Members of Alberta’s general farm organization have named one of the Friends of the Canadian Wheat Board as their new president.
At their annual meeting last week in Edmonton, members of Wild Rose Agricultural Producers (WRAP) named Lynn Jacobson of Enchant, Alta. as the group’s new chief.
Jacobson replaces Camrose farmer Humphrey Banack, who stays on WRAP’s executive as second vice-president. Keith Degenhardt of Hughenden was named first vice-president, replacing Jacobson.
Jacobson met last week in Edmonton with his counterparts Norm Hall of the Agricultural Producers Association of Saskatchewan (APAS) and Doug Chorney of Manitoba’s Keystone Agricultural Producers (KAP).
The federal government’s next suite of agricultural programs, tentatively dubbed "Growing Forward 2" for launch in April 2013, was on the agenda for that meeting, the groups said in a release.
"It is important that producers play a role in shaping what these programs will look like," Jacobson said. "Ongoing producer consultations in the months ahead in conjunction with the timely implementation of GF2 will provide some much needed stability to the industry."

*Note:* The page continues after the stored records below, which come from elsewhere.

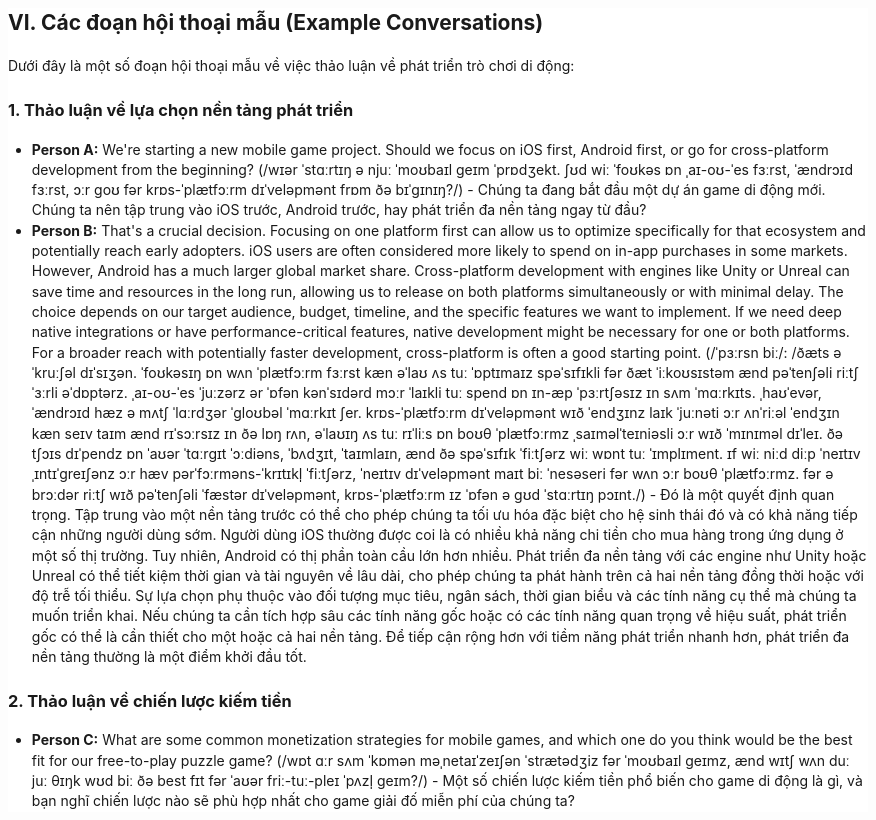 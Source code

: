 ## VI. Các đoạn hội thoại mẫu (Example Conversations)

Dưới đây là một số đoạn hội thoại mẫu về việc thảo luận về phát triển trò chơi di động:

### 1. Thảo luận về lựa chọn nền tảng phát triển

* **Person A:** We're starting a new mobile game project. Should we focus on iOS first, Android first, or go for cross-platform development from the beginning? (/wɪər ˈstɑːrtɪŋ ə njuː ˈmoʊbaɪl ɡeɪm ˈprɒdʒekt. ʃʊd wiː ˈfoʊkəs ɒn ˌaɪ-oʊ-ˈes fɜːrst, ˈændrɔɪd fɜːrst, ɔːr ɡoʊ fər krɒs-ˈplætfɔːrm dɪˈveləpmənt frɒm ðə bɪˈɡɪnɪŋ?/) - Chúng ta đang bắt đầu một dự án game di động mới. Chúng ta nên tập trung vào iOS trước, Android trước, hay phát triển đa nền tảng ngay từ đầu?
* **Person B:** That's a crucial decision. Focusing on one platform first can allow us to optimize specifically for that ecosystem and potentially reach early adopters. iOS users are often considered more likely to spend on in-app purchases in some markets. However, Android has a much larger global market share. Cross-platform development with engines like Unity or Unreal can save time and resources in the long run, allowing us to release on both platforms simultaneously or with minimal delay. The choice depends on our target audience, budget, timeline, and the specific features we want to implement. If we need deep native integrations or have performance-critical features, native development might be necessary for one or both platforms. For a broader reach with potentially faster development, cross-platform is often a good starting point. (/ˈpɜːrsn biː/: /ðæts ə ˈkruːʃəl dɪˈsɪʒən. ˈfoʊkəsɪŋ ɒn wʌn ˈplætfɔːrm fɜːrst kæn əˈlaʊ ʌs tuː ˈɒptɪmaɪz spəˈsɪfɪkli fər ðæt ˈiːkoʊsɪstəm ænd pəˈtenʃəli riːtʃ ˈɜːrli əˈdɒptərz. ˌaɪ-oʊ-ˈes ˈjuːzərz ər ˈɒfən kənˈsɪdərd mɔːr ˈlaɪkli tuː spend ɒn ɪn-æp ˈpɜːrtʃəsɪz ɪn sʌm ˈmɑːrkɪts. ˌhaʊˈevər, ˈændrɔɪd hæz ə mʌtʃ ˈlɑːrdʒər ˈɡloʊbəl ˈmɑːrkɪt ʃer. krɒs-ˈplætfɔːrm dɪˈveləpmənt wɪð ˈendʒɪnz laɪk ˈjuːnəti ɔːr ʌnˈriːəl ˈendʒɪn kæn seɪv taɪm ænd rɪˈsɔːrsɪz ɪn ðə lɒŋ rʌn, əˈlaʊɪŋ ʌs tuː rɪˈliːs ɒn boʊθ ˈplætfɔːrmz ˌsaɪməlˈteɪniəsli ɔːr wɪð ˈmɪnɪməl dɪˈleɪ. ðə tʃɔɪs dɪˈpendz ɒn ˈaʊər ˈtɑːrɡɪt ˈɔːdiəns, ˈbʌdʒɪt, ˈtaɪmlaɪn, ænd ðə spəˈsɪfɪk ˈfiːtʃərz wiː wɒnt tuː ˈɪmplɪment. ɪf wiː niːd diːp ˈneɪtɪv ˌɪntɪˈɡreɪʃənz ɔːr hæv pərˈfɔːrməns-ˈkrɪtɪkl̩ ˈfiːtʃərz, ˈneɪtɪv dɪˈveləpmənt maɪt biː ˈnesəseri fər wʌn ɔːr boʊθ ˈplætfɔːrmz. fər ə brɔːdər riːtʃ wɪð pəˈtenʃəli ˈfæstər dɪˈveləpmənt, krɒs-ˈplætfɔːrm ɪz ˈɒfən ə ɡʊd ˈstɑːrtɪŋ pɔɪnt./) - Đó là một quyết định quan trọng. Tập trung vào một nền tảng trước có thể cho phép chúng ta tối ưu hóa đặc biệt cho hệ sinh thái đó và có khả năng tiếp cận những người dùng sớm. Người dùng iOS thường được coi là có nhiều khả năng chi tiền cho mua hàng trong ứng dụng ở một số thị trường. Tuy nhiên, Android có thị phần toàn cầu lớn hơn nhiều. Phát triển đa nền tảng với các engine như Unity hoặc Unreal có thể tiết kiệm thời gian và tài nguyên về lâu dài, cho phép chúng ta phát hành trên cả hai nền tảng đồng thời hoặc với độ trễ tối thiểu. Sự lựa chọn phụ thuộc vào đối tượng mục tiêu, ngân sách, thời gian biểu và các tính năng cụ thể mà chúng ta muốn triển khai. Nếu chúng ta cần tích hợp sâu các tính năng gốc hoặc có các tính năng quan trọng về hiệu suất, phát triển gốc có thể là cần thiết cho một hoặc cả hai nền tảng. Để tiếp cận rộng hơn với tiềm năng phát triển nhanh hơn, phát triển đa nền tảng thường là một điểm khởi đầu tốt.

### 2. Thảo luận về chiến lược kiếm tiền

* **Person C:** What are some common monetization strategies for mobile games, and which one do you think would be the best fit for our free-to-play puzzle game? (/wɒt ɑːr sʌm ˈkɒmən məˌnetaɪˈzeɪʃən ˈstrætədʒiz fər ˈmoʊbaɪl ɡeɪmz, ænd wɪtʃ wʌn duː juː θɪŋk wʊd biː ðə best fɪt fər ˈaʊər friː-tuː-pleɪ ˈpʌzl̩ ɡeɪm?/) - Một số chiến lược kiếm tiền phổ biến cho game di động là gì, và bạn nghĩ chiến lược nào sẽ phù hợp nhất cho game giải đố miễn phí của chúng ta? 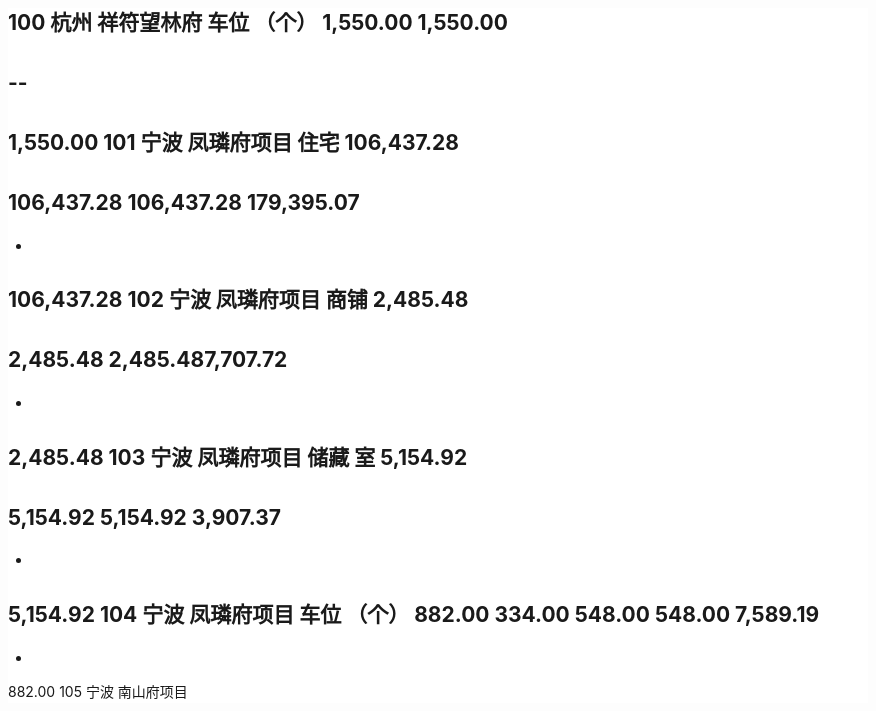 100
杭州
祥符望林府
车位
（个）
1,550.00
1,550.00
---
--
-
1,550.00
101
宁波
凤璘府项目
住宅
106,437.28
-
106,437.28
106,437.28
179,395.07
--
-
106,437.28
102
宁波
凤璘府项目
商铺
2,485.48
-
2,485.48
2,485.487,707.72
--
-
2,485.48
103
宁波
凤璘府项目
储藏
室
5,154.92
-
5,154.92
5,154.92
3,907.37
--
-
5,154.92
104
宁波
凤璘府项目
车位
（个）
882.00
334.00
548.00
548.00
7,589.19
--
-
882.00
105
宁波
南山府项目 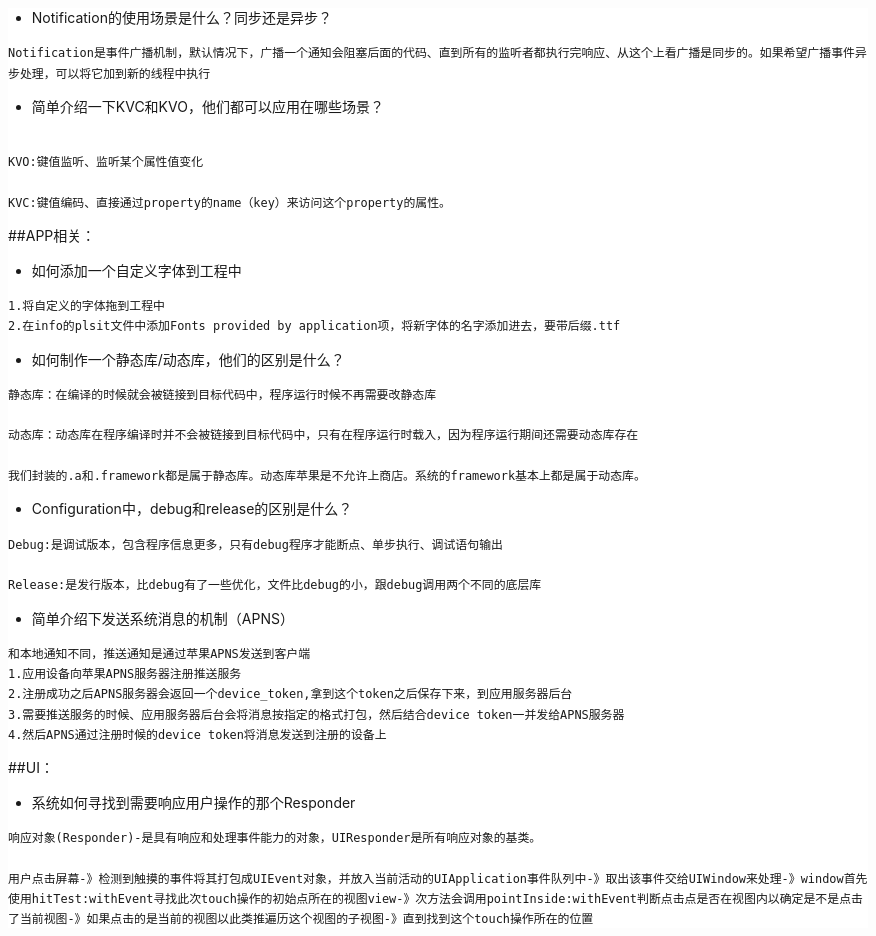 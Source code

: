 * Notification的使用场景是什么？同步还是异步？

```
Notification是事件广播机制，默认情况下，广播一个通知会阻塞后面的代码、直到所有的监听者都执行完响应、从这个上看广播是同步的。如果希望广播事件异步处理，可以将它加到新的线程中执行
```

* 简单介绍一下KVC和KVO，他们都可以应用在哪些场景？

```

KVO:键值监听、监听某个属性值变化

KVC:键值编码、直接通过property的name（key）来访问这个property的属性。

```


##APP相关：

* 如何添加一个自定义字体到工程中

```
1.将自定义的字体拖到工程中
2.在info的plsit文件中添加Fonts provided by application项，将新字体的名字添加进去，要带后缀.ttf
```

* 如何制作一个静态库/动态库，他们的区别是什么？

```
静态库：在编译的时候就会被链接到目标代码中，程序运行时候不再需要改静态库

动态库：动态库在程序编译时并不会被链接到目标代码中，只有在程序运行时载入，因为程序运行期间还需要动态库存在

我们封装的.a和.framework都是属于静态库。动态库苹果是不允许上商店。系统的framework基本上都是属于动态库。
```

* Configuration中，debug和release的区别是什么？

```
Debug:是调试版本，包含程序信息更多，只有debug程序才能断点、单步执行、调试语句输出

Release:是发行版本，比debug有了一些优化，文件比debug的小，跟debug调用两个不同的底层库
```

* 简单介绍下发送系统消息的机制（APNS）

```
和本地通知不同，推送通知是通过苹果APNS发送到客户端
1.应用设备向苹果APNS服务器注册推送服务
2.注册成功之后APNS服务器会返回一个device_token,拿到这个token之后保存下来，到应用服务器后台
3.需要推送服务的时候、应用服务器后台会将消息按指定的格式打包，然后结合device token一并发给APNS服务器
4.然后APNS通过注册时候的device token将消息发送到注册的设备上
```


##UI：

* 系统如何寻找到需要响应用户操作的那个Responder

```
响应对象(Responder)-是具有响应和处理事件能力的对象，UIResponder是所有响应对象的基类。

用户点击屏幕-》检测到触摸的事件将其打包成UIEvent对象，并放入当前活动的UIApplication事件队列中-》取出该事件交给UIWindow来处理-》window首先使用hitTest:withEvent寻找此次touch操作的初始点所在的视图view-》次方法会调用pointInside:withEvent判断点击点是否在视图内以确定是不是点击了当前视图-》如果点击的是当前的视图以此类推遍历这个视图的子视图-》直到找到这个touch操作所在的位置

```
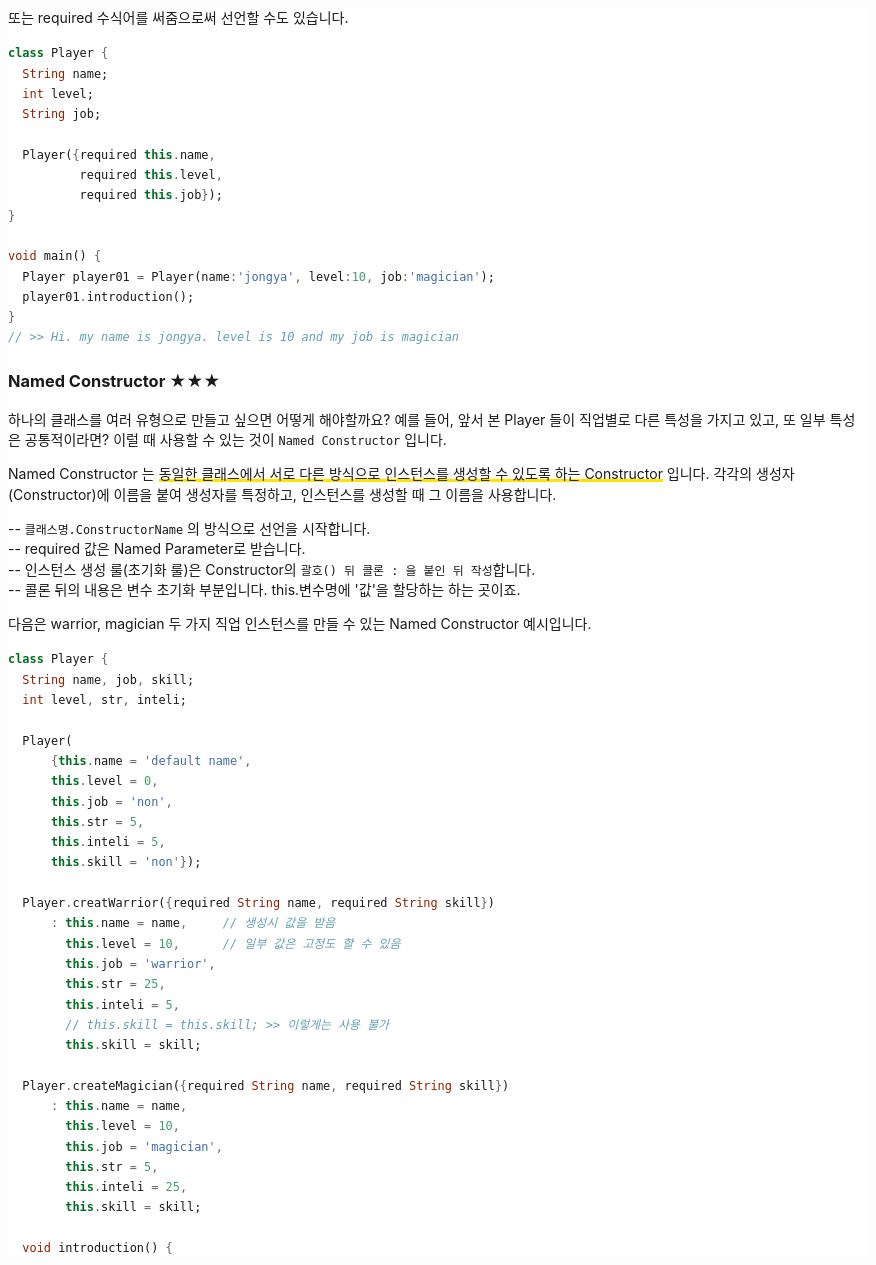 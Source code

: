 또는 required 수식어를 써줌으로써 선언할 수도 있습니다.  

```dart
class Player {
  String name;
  int level;
  String job;

  Player({required this.name,
          required this.level,
          required this.job});
}

void main() {
  Player player01 = Player(name:'jongya', level:10, job:'magician');
  player01.introduction();
}
// >> Hi. my name is jongya. level is 10 and my job is magician
```

### Named Constructor ★★★  

하나의 클래스를 여러 유형으로 만들고 싶으면 어떻게 해야할까요? 예를 들어, 앞서 본 Player 들이 직업별로 다른 특성을 가지고 있고, 또 일부 특성은 공통적이라면? 이럴 때 사용할 수 있는 것이 `Named Constructor` 입니다.  

Named Constructor 는 <span style='background:linear-gradient(to top, #FFE400 20%, transparent 20%)'>동일한 클래스에서 서로 다른 방식으로 인스턴스를 생성할 수 있도록 하는 Constructor</span> 입니다. 각각의 생성자(Constructor)에 이름을 붙여 생성자를 특정하고, 인스턴스를 생성할 때 그 이름을 사용합니다.  

-- `클래스명.ConstructorName` 의 방식으로 선언을 시작합니다.  
-- required 값은 Named Parameter로 받습니다.  
-- 인스턴스 생성 룰(초기화 룰)은 Constructor의 `괄호() 뒤 콜론 : 을 붙인 뒤 작성`합니다.  
-- 콜론 뒤의 내용은 변수 초기화 부분입니다. this.변수명에 '값'을 할당하는 하는 곳이죠.  

다음은 warrior, magician 두 가지 직업 인스턴스를 만들 수 있는 Named Constructor 예시입니다.  

```dart
class Player {
  String name, job, skill;
  int level, str, inteli;

  Player(
      {this.name = 'default name',
      this.level = 0,
      this.job = 'non',
      this.str = 5,
      this.inteli = 5,
      this.skill = 'non'});

  Player.creatWarrior({required String name, required String skill})
      : this.name = name,     // 생성시 값을 받음
        this.level = 10,      // 일부 값은 고정도 할 수 있음
        this.job = 'warrior',
        this.str = 25,
        this.inteli = 5,
        // this.skill = this.skill; >> 이렇게는 사용 불가
        this.skill = skill;

  Player.createMagician({required String name, required String skill})
      : this.name = name,
        this.level = 10,
        this.job = 'magician',
        this.str = 5,
        this.inteli = 25,
        this.skill = skill;

  void introduction() {
``` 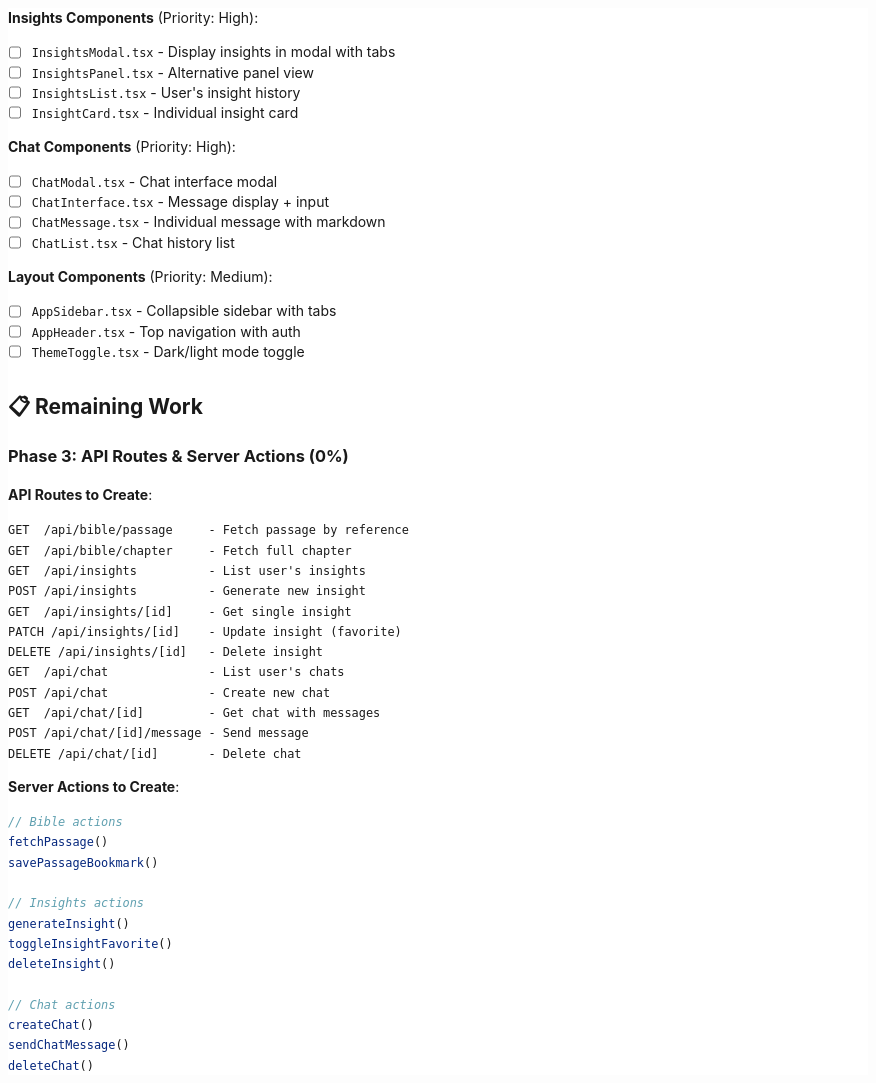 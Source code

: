 **Insights Components** (Priority: High):
- [ ] `InsightsModal.tsx` - Display insights in modal with tabs
- [ ] `InsightsPanel.tsx` - Alternative panel view
- [ ] `InsightsList.tsx` - User's insight history
- [ ] `InsightCard.tsx` - Individual insight card

**Chat Components** (Priority: High):
- [ ] `ChatModal.tsx` - Chat interface modal
- [ ] `ChatInterface.tsx` - Message display + input
- [ ] `ChatMessage.tsx` - Individual message with markdown
- [ ] `ChatList.tsx` - Chat history list

**Layout Components** (Priority: Medium):
- [ ] `AppSidebar.tsx` - Collapsible sidebar with tabs
- [ ] `AppHeader.tsx` - Top navigation with auth
- [ ] `ThemeToggle.tsx` - Dark/light mode toggle

## 📋 Remaining Work

### Phase 3: API Routes & Server Actions (0%)

**API Routes to Create**:
```
GET  /api/bible/passage     - Fetch passage by reference
GET  /api/bible/chapter     - Fetch full chapter
GET  /api/insights          - List user's insights
POST /api/insights          - Generate new insight
GET  /api/insights/[id]     - Get single insight
PATCH /api/insights/[id]    - Update insight (favorite)
DELETE /api/insights/[id]   - Delete insight
GET  /api/chat              - List user's chats
POST /api/chat              - Create new chat
GET  /api/chat/[id]         - Get chat with messages
POST /api/chat/[id]/message - Send message
DELETE /api/chat/[id]       - Delete chat
```

**Server Actions to Create**:
```typescript
// Bible actions
fetchPassage()
savePassageBookmark()

// Insights actions
generateInsight()
toggleInsightFavorite()
deleteInsight()

// Chat actions
createChat()
sendChatMessage()
deleteChat()
```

Jacobson and his wife Elaine farm on 1,400 acres at Enchant, about 75 km northeast of Lethbridge, growing cereals, pulses, oilseeds and alfalfa and managing a cow-calf operation.
His history of voluntarism in the grain industry includes stints as a delegate for Alberta Wheat Pool (1993-98) and Agricore (1998-2001) and as a board member with the Alberta Soft Wheat Producers Commission (2000-02).
Jacobson was then named ASWPC president in 2002, and to the WRAP board in 2006.
"Being involved in farm policy development has shown me the importance of including producers in the decision-making process," Jacobson wrote in 2010, during a run for the District 3 seat on the Canadian Wheat Board’s board of farmer-elected directors. In a field of four candidates, he lost that race to former National Farmers Union president Stewart Wells.
Along with seven other farmer-elected directors, Wells was dismissed from the board last month, following passage of Bill C-18 to deregulate the CWB’s single marketing desk for Prairie wheat and barley.
As a member of FCWB, Jacobson has helped spearhead the legal effort leading to a ruling last month in Federal Court, finding Agriculture Minister Gerry Ritz had erred in introducing C-18 without first consulting the CWB’s directors or holding a producer vote.
Jacobson has also served since late 2010 as co-chair of a steering committee examining the possibility of a new checkoff-funded commission, supporting variety and market development across all wheats grown in Alberta.
The committee, he said in October, has already drafted "strong and viable strategic business and startup plans," paving the way for what’s tentatively been dubbed the Alberta Wheat Commission to launch by Aug. 1 this year.